Records provided:
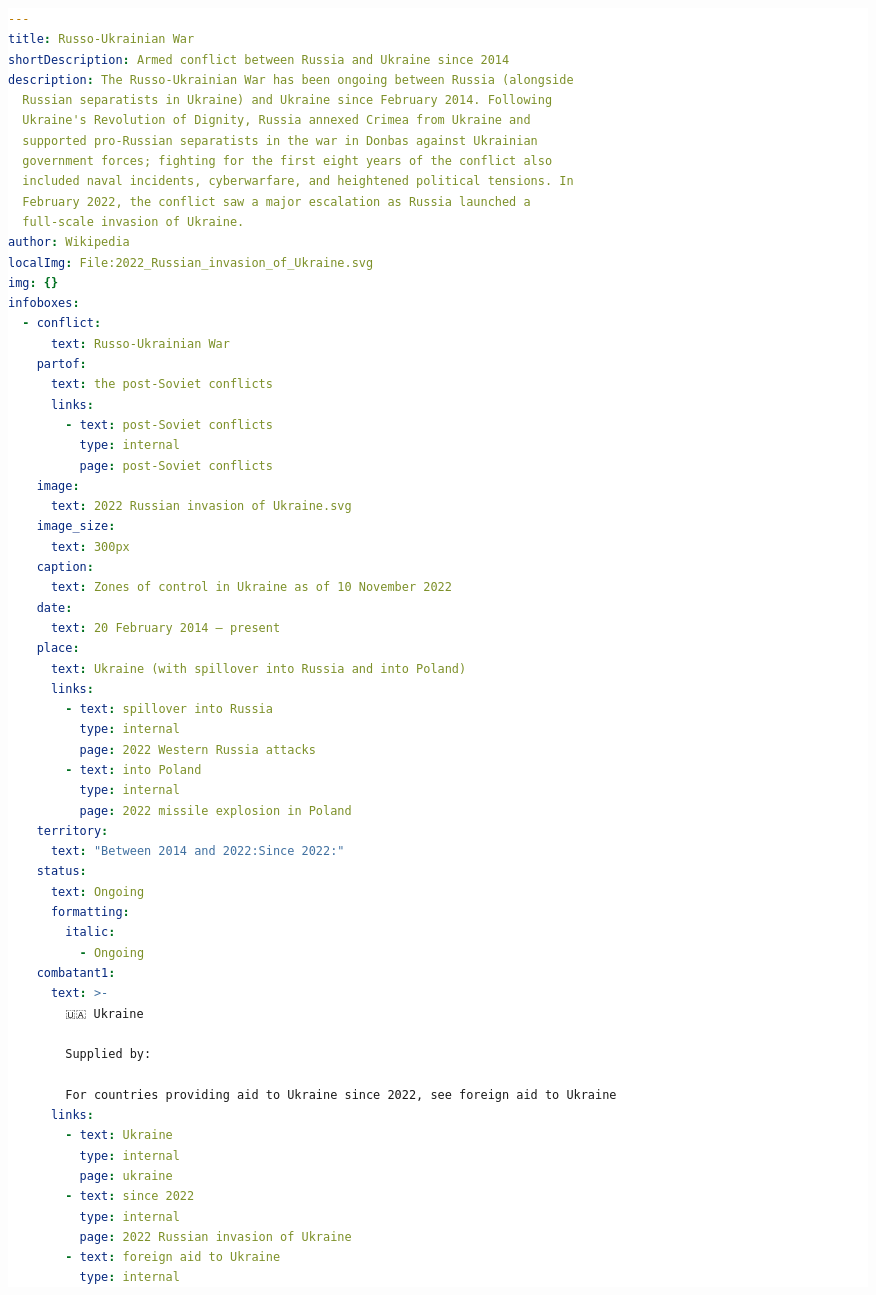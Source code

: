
 ```yaml
---
title: Russo-Ukrainian War
shortDescription: Armed conflict between Russia and Ukraine since 2014
description: The Russo-Ukrainian War has been ongoing between Russia (alongside
  Russian separatists in Ukraine) and Ukraine since February 2014. Following
  Ukraine's Revolution of Dignity, Russia annexed Crimea from Ukraine and
  supported pro-Russian separatists in the war in Donbas against Ukrainian
  government forces; fighting for the first eight years of the conflict also
  included naval incidents, cyberwarfare, and heightened political tensions. In
  February 2022, the conflict saw a major escalation as Russia launched a
  full-scale invasion of Ukraine.
author: Wikipedia
localImg: File:2022_Russian_invasion_of_Ukraine.svg
img: {}
infoboxes:
  - conflict:
      text: Russo-Ukrainian War
    partof:
      text: the post-Soviet conflicts
      links:
        - text: post-Soviet conflicts
          type: internal
          page: post-Soviet conflicts
    image:
      text: 2022 Russian invasion of Ukraine.svg
    image_size:
      text: 300px
    caption:
      text: Zones of control in Ukraine as of 10 November 2022
    date:
      text: 20 February 2014 – present
    place:
      text: Ukraine (with spillover into Russia and into Poland)
      links:
        - text: spillover into Russia
          type: internal
          page: 2022 Western Russia attacks
        - text: into Poland
          type: internal
          page: 2022 missile explosion in Poland
    territory:
      text: "Between 2014 and 2022:Since 2022:"
    status:
      text: Ongoing
      formatting:
        italic:
          - Ongoing
    combatant1:
      text: >-
        🇺🇦 Ukraine 

        Supplied by:

        For countries providing aid to Ukraine since 2022, see foreign aid to Ukraine
      links:
        - text: Ukraine
          type: internal
          page: ukraine
        - text: since 2022
          type: internal
          page: 2022 Russian invasion of Ukraine
        - text: foreign aid to Ukraine
          type: internal
```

Brief:
Read through the entries above, and wherever a line holds the string "page", copy it.

Task answer:
          page: post-Soviet conflicts
          page: 2022 Western Russia attacks
          page: 2022 missile explosion in Poland
          page: ukraine
          page: 2022 Russian invasion of Ukraine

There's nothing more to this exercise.